4. Take care of you. You probably hope those around you like you so you may try to please them. Don’t forget to please yourself. Healthy relationships are mutual!

5. Be dependable. If you make plans with someone, follow through. If you have an assignment deadline, meet it. If you take on a responsibility, complete it. Healthy relationships are trustworthy!

6. Fight fair. Most relationships have some conflict. It only means you disagree about something, it doesn’t have to mean you don’t like each other! When you have a problem:

  • Negotiate a time to talk about it. Don’t have difficult conversations when you are very angry or tired. Ask, "When is a good time to talk about something that is bothering me?" Healthy relationships are based on respect and have room for both.
  • Don’t criticize. Attack the problem, not the other person. Open sensitive conversations with "I" statements; talk about how you struggle with the problem. Don’t open with "you" statements; avoid blaming the other person for your thoughts and feelings. Healthy relationships don’t blame.
  • Don’t assign feelings or motives. Let others speak for themselves. Healthy relationships recognize each person’s right to explain themselves.
  • Stay with the topic. Don’t use a current concern as a reason to jump into everything that bothers you. Healthy relationships don’t use ammunition from the past to fuel the present.
  • Say, "I’m sorry" when you’re wrong. It goes a long way in making things right again. Healthy relationships can admit mistakes.
  • Don’t assume things. When we feel close to someone it’s easy to think we know how he or she thinks and feels. We can be very wrong! Healthy relationships check things out.
  • Ask for help if you need it. Talk with someone who can help you find resolution—like your RA, a counselor, a teacher, a minister or even parents. Check campus resources like Counseling Services at 532-6927. Healthy relationships aren’t afraid to ask for help.
  • There may not be a resolved ending. Be prepared to compromise or to disagree about some things. Healthy relationships don’t demand conformity or perfect agreement.
  • Don’t hold grudges. You don’t have to accept anything and everything, but don’t hold grudges—they just drain your energy. Studies show that the more we see the best in others, the better healthy relationships get. Healthy relationships don’t hold on to past hurts and misunderstandings.
  • The goal is for everyone to be a winner. Relationships with winners and losers don’t last. Healthy relationships are between winners who seek answers to problems together.
  • You can leave a relationship. You can choose to move out of a relationship. Studies tell us that loyalty is very important in good relationships, but healthy relationships are NOW, not some hoped-for future development.

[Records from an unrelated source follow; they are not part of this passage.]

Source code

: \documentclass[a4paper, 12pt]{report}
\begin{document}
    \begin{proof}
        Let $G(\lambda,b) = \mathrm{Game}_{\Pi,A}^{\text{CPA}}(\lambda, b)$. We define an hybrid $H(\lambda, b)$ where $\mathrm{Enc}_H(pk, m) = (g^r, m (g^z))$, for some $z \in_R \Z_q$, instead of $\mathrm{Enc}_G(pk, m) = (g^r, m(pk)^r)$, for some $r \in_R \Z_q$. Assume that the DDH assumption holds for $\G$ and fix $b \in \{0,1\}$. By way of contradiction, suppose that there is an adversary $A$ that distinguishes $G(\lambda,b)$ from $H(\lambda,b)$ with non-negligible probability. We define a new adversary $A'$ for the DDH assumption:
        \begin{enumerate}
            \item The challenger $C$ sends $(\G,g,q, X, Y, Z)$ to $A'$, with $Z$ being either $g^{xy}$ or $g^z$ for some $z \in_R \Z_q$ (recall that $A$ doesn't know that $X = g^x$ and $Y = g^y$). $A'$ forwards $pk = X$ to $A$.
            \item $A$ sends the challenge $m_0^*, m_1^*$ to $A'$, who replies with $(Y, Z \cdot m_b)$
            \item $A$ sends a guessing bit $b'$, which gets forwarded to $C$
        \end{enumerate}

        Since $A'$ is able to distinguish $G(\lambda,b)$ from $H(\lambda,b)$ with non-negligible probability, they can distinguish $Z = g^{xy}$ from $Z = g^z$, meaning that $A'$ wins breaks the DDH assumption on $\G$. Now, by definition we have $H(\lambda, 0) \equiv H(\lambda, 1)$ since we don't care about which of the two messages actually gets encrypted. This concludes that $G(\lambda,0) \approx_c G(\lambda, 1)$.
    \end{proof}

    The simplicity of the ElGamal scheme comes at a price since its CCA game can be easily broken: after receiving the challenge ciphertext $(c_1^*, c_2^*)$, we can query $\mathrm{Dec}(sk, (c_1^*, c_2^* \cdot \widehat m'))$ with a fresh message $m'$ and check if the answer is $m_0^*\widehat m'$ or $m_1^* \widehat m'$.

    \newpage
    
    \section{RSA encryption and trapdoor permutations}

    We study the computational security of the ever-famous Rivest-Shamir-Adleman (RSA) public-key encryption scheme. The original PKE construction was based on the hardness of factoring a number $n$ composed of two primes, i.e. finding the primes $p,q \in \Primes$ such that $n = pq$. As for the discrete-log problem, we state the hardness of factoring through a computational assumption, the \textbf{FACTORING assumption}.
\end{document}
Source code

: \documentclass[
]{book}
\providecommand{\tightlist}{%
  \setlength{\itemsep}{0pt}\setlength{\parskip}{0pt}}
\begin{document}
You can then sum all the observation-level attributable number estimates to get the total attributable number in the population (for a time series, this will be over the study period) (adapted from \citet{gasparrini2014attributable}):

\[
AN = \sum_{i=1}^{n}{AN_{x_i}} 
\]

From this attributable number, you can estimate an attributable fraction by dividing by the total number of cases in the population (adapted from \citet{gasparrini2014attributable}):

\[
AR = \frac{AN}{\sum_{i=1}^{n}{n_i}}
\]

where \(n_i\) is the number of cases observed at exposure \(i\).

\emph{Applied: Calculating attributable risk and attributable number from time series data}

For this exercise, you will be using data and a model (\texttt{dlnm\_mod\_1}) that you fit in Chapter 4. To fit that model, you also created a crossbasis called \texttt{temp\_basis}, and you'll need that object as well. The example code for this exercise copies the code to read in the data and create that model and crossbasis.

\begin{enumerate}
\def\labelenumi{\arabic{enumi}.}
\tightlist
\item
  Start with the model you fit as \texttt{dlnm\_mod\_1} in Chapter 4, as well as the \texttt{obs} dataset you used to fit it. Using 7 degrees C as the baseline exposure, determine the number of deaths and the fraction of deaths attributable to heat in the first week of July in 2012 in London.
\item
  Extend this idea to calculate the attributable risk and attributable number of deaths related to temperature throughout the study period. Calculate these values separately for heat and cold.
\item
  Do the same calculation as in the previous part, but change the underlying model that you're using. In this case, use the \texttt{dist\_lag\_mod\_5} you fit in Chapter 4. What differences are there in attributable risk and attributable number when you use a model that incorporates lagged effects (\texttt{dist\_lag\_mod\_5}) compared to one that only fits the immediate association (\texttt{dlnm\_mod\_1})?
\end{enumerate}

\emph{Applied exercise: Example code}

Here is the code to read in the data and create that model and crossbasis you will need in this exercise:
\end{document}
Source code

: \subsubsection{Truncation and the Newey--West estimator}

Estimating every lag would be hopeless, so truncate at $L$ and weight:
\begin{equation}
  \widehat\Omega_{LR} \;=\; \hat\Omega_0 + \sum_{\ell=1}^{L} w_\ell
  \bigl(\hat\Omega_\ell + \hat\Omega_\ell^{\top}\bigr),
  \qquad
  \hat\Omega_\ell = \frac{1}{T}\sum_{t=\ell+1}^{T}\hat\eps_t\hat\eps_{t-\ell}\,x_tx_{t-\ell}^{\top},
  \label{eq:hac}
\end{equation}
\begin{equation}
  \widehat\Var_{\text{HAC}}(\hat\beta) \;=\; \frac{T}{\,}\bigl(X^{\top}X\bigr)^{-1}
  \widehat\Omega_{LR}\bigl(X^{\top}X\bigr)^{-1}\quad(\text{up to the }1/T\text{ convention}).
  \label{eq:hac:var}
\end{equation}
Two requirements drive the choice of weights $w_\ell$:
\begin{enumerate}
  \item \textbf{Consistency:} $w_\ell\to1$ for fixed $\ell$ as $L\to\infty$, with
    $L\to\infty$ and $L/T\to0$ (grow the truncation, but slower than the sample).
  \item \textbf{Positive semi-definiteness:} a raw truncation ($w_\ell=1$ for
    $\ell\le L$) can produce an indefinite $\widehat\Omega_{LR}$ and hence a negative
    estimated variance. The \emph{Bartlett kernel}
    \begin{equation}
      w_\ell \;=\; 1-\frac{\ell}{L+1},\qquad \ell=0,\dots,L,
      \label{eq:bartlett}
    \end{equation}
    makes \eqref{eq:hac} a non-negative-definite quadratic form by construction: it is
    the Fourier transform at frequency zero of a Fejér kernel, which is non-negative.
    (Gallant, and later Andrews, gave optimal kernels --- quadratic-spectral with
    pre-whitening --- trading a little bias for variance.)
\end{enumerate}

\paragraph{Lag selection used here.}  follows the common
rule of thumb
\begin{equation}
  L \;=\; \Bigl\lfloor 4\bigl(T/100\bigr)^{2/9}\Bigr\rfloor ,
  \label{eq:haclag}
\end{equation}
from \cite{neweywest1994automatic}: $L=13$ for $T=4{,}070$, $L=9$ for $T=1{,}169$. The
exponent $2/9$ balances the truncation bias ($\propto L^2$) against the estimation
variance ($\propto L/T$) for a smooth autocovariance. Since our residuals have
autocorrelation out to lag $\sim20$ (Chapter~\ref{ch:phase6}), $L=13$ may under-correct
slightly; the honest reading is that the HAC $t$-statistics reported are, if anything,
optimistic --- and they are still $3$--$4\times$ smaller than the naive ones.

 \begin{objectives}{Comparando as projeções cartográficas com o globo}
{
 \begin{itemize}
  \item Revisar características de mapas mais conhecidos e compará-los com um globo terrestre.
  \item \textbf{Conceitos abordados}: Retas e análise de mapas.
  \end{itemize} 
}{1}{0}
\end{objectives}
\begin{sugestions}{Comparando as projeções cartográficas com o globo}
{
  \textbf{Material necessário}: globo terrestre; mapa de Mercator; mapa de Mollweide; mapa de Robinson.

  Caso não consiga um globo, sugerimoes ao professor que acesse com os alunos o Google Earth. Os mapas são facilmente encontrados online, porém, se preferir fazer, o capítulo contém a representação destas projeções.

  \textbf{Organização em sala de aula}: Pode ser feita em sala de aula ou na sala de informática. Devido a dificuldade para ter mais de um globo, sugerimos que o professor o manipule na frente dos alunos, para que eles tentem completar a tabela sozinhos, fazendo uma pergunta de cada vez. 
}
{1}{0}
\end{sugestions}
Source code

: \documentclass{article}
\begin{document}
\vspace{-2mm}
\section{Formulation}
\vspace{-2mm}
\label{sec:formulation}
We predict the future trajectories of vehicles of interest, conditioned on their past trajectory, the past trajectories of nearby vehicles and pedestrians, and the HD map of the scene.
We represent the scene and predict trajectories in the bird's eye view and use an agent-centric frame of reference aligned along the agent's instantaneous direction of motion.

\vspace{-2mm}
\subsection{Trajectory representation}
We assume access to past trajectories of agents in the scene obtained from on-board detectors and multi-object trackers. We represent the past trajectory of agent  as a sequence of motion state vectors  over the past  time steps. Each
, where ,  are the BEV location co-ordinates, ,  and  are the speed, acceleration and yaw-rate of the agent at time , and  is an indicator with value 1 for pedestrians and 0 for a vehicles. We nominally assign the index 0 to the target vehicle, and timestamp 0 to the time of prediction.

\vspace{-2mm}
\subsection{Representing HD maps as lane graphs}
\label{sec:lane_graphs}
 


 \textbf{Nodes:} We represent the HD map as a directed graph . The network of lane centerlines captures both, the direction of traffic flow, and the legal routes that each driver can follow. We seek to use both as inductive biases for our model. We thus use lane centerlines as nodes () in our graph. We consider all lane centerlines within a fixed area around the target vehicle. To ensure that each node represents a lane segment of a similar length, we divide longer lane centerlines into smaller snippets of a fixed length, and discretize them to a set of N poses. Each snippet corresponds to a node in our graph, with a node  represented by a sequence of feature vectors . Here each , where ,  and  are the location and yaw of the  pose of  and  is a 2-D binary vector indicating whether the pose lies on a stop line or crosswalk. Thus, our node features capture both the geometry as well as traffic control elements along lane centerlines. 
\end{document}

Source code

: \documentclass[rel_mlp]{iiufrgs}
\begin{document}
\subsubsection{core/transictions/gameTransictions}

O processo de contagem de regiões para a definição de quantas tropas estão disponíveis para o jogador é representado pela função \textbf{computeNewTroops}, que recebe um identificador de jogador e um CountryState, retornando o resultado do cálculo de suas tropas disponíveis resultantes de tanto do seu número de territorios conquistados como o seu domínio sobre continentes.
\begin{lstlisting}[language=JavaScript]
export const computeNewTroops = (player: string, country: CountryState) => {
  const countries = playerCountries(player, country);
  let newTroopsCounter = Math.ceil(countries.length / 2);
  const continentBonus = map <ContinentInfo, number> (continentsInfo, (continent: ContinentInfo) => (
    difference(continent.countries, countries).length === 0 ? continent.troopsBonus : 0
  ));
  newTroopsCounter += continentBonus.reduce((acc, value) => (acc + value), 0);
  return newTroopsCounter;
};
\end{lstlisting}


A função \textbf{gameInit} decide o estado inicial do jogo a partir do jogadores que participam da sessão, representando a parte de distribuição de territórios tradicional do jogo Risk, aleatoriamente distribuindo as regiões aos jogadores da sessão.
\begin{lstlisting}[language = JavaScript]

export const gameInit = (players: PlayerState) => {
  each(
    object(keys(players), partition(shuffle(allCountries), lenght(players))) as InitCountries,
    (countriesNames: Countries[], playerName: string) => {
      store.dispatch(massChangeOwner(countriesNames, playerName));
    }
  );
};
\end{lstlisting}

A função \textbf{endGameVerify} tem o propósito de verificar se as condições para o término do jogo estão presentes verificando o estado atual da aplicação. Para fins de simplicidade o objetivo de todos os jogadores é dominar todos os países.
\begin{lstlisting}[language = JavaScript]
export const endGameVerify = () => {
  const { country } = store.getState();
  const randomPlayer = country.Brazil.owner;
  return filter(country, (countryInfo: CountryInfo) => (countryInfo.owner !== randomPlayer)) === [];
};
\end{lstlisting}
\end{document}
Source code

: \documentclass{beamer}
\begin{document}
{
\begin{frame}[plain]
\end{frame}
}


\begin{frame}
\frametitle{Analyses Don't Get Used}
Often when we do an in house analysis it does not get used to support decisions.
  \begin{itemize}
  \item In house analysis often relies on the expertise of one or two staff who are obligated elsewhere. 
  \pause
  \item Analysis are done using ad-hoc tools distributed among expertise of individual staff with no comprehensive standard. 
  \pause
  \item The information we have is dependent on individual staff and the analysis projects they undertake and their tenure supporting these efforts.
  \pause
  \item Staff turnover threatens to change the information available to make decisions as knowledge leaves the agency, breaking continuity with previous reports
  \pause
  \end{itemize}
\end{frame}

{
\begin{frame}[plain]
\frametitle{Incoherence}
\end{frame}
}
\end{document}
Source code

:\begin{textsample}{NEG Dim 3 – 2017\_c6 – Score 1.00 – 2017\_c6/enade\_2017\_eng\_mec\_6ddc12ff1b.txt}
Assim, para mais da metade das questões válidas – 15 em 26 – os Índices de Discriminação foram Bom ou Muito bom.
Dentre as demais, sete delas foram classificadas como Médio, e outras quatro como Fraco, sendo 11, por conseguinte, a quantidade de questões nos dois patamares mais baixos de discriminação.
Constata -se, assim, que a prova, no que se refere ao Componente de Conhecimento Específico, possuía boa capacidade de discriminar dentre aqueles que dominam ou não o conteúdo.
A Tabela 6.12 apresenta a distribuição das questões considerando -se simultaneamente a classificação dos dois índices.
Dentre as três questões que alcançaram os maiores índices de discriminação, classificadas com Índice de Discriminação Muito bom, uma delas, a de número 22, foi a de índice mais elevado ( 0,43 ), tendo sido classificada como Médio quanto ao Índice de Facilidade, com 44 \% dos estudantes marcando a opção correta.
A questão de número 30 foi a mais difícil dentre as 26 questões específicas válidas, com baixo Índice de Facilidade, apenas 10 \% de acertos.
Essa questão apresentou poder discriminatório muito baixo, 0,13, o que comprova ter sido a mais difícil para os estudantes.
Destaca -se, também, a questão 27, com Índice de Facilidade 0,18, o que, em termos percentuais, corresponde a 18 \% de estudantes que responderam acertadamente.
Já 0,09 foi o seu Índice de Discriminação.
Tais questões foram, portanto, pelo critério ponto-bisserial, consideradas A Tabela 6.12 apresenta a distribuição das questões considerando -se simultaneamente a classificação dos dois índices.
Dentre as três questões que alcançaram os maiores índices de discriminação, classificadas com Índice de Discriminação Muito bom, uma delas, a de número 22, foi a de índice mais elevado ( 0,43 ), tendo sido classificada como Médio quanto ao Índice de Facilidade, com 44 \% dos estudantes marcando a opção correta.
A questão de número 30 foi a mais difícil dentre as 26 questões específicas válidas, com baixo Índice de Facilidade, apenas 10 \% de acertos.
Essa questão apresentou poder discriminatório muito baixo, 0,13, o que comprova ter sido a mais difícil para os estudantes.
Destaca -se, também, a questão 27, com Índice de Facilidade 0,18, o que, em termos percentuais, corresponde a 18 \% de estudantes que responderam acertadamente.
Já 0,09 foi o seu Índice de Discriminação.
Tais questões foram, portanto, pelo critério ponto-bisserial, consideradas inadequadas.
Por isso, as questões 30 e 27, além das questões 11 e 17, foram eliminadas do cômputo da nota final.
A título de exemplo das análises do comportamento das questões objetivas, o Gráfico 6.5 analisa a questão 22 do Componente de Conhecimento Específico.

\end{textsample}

7. Show your warmth. Studies tell us warmth is highly valued by most people in their relationships. Healthy relationships show emotional warmth!

8. Keep your life balanced. Other people help make our lives satisfying but they can’t create that satisfaction for us. Only you can fill your life. Don’t overload on activities, but do use your time at college to try new things—clubs, volunteering, lectures, projects. You’ll have more opportunities to meet people and more to share with them. Healthy relationships aren’t dependent!

9. It’s a process. Sometimes it looks like everyone else on campus is confident and connected. Actually, most people feel just like you feel, wondering how to fit in and have good relationships. It takes time to meet people and get to know them…so, make "small talk"…respond to others…smile…keep trying. Healthy relationships can be learned and practiced and keep getting better!

10. Be yourself! It’s much easier and much more fun to be you than to pretend to be something or someone else. Sooner or later, it catches up anyway. Healthy relationships are made of real people, not images!